SOURCE MATERIAL START
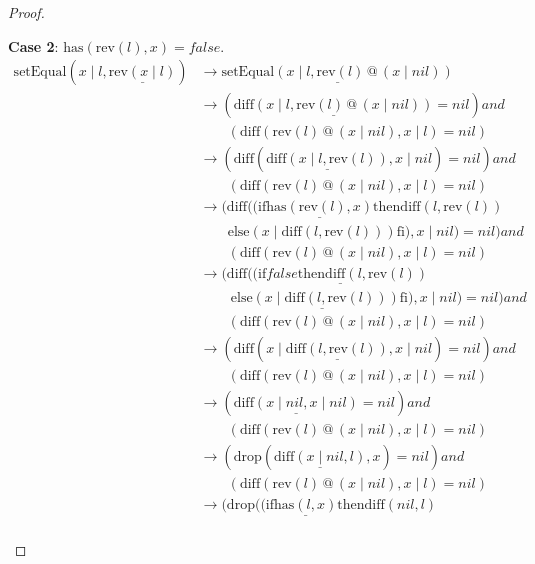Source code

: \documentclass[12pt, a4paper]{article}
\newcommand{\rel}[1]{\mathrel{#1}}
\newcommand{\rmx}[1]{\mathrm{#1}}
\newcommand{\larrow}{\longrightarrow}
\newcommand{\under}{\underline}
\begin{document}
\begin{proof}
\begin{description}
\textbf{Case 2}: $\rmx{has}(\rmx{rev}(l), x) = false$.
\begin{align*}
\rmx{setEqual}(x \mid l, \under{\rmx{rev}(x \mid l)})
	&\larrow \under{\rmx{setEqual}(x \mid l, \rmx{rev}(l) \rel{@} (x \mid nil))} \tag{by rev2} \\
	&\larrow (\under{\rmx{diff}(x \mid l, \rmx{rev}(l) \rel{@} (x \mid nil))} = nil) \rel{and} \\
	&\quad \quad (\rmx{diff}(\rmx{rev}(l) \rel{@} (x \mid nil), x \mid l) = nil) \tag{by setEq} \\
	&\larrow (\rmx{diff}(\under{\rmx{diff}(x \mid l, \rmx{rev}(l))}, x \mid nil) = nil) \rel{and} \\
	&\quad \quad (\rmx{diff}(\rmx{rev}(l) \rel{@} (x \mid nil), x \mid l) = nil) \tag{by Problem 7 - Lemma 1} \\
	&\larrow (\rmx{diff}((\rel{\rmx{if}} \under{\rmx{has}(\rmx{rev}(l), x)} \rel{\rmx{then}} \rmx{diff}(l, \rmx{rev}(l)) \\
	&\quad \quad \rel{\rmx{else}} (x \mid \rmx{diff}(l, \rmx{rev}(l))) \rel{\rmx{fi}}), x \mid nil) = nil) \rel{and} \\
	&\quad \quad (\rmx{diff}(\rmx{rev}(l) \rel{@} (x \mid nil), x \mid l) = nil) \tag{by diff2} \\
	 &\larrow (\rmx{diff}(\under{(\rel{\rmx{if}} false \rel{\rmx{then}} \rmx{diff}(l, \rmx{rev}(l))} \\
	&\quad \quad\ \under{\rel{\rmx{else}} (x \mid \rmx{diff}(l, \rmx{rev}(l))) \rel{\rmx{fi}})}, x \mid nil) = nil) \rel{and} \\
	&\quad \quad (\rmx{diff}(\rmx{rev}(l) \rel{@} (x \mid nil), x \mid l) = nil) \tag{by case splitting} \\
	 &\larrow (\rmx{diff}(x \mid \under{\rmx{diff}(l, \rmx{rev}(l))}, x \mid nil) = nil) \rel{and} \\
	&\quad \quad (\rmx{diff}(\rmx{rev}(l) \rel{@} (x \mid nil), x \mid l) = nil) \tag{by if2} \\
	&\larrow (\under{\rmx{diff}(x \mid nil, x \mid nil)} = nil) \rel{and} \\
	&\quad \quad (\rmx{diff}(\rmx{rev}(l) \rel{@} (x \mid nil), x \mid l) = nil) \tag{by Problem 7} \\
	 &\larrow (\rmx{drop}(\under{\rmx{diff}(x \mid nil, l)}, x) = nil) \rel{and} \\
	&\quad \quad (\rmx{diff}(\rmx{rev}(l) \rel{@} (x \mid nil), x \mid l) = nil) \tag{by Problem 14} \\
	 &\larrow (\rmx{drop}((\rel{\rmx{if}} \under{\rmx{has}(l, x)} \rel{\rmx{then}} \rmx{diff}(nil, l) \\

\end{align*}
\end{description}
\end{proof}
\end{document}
SOURCE MATERIAL END
| EXERCISE GOAL |
Word for word, repeat each line of the records, and leave every image out.

| ANSWER SECTION |
Source code

: \documentclass[12pt, a4paper]{article}
\newcommand{\rel}[1]{\mathrel{#1}}
\newcommand{\rmx}[1]{\mathrm{#1}}
\newcommand{\larrow}{\longrightarrow}
\newcommand{\under}{\underline}
\begin{document}
\begin{proof}
\begin{description}
\textbf{Case 2}: $\rmx{has}(\rmx{rev}(l), x) = false$.
\begin{align*}
\rmx{setEqual}(x \mid l, \under{\rmx{rev}(x \mid l)})
	&\larrow \under{\rmx{setEqual}(x \mid l, \rmx{rev}(l) \rel{@} (x \mid nil))} \tag{by rev2} \\
	&\larrow (\under{\rmx{diff}(x \mid l, \rmx{rev}(l) \rel{@} (x \mid nil))} = nil) \rel{and} \\
	&\quad \quad (\rmx{diff}(\rmx{rev}(l) \rel{@} (x \mid nil), x \mid l) = nil) \tag{by setEq} \\
	&\larrow (\rmx{diff}(\under{\rmx{diff}(x \mid l, \rmx{rev}(l))}, x \mid nil) = nil) \rel{and} \\
	&\quad \quad (\rmx{diff}(\rmx{rev}(l) \rel{@} (x \mid nil), x \mid l) = nil) \tag{by Problem 7 - Lemma 1} \\
	&\larrow (\rmx{diff}((\rel{\rmx{if}} \under{\rmx{has}(\rmx{rev}(l), x)} \rel{\rmx{then}} \rmx{diff}(l, \rmx{rev}(l)) \\
	&\quad \quad \rel{\rmx{else}} (x \mid \rmx{diff}(l, \rmx{rev}(l))) \rel{\rmx{fi}}), x \mid nil) = nil) \rel{and} \\
	&\quad \quad (\rmx{diff}(\rmx{rev}(l) \rel{@} (x \mid nil), x \mid l) = nil) \tag{by diff2} \\
	 &\larrow (\rmx{diff}(\under{(\rel{\rmx{if}} false \rel{\rmx{then}} \rmx{diff}(l, \rmx{rev}(l))} \\
	&\quad \quad\ \under{\rel{\rmx{else}} (x \mid \rmx{diff}(l, \rmx{rev}(l))) \rel{\rmx{fi}})}, x \mid nil) = nil) \rel{and} \\
	&\quad \quad (\rmx{diff}(\rmx{rev}(l) \rel{@} (x \mid nil), x \mid l) = nil) \tag{by case splitting} \\
	 &\larrow (\rmx{diff}(x \mid \under{\rmx{diff}(l, \rmx{rev}(l))}, x \mid nil) = nil) \rel{and} \\
	&\quad \quad (\rmx{diff}(\rmx{rev}(l) \rel{@} (x \mid nil), x \mid l) = nil) \tag{by if2} \\
	&\larrow (\under{\rmx{diff}(x \mid nil, x \mid nil)} = nil) \rel{and} \\
	&\quad \quad (\rmx{diff}(\rmx{rev}(l) \rel{@} (x \mid nil), x \mid l) = nil) \tag{by Problem 7} \\
	 &\larrow (\rmx{drop}(\under{\rmx{diff}(x \mid nil, l)}, x) = nil) \rel{and} \\
	&\quad \quad (\rmx{diff}(\rmx{rev}(l) \rel{@} (x \mid nil), x \mid l) = nil) \tag{by Problem 14} \\
	 &\larrow (\rmx{drop}((\rel{\rmx{if}} \under{\rmx{has}(l, x)} \rel{\rmx{then}} \rmx{diff}(nil, l) \\

\end{align*}
\end{description}
\end{proof}
\end{document}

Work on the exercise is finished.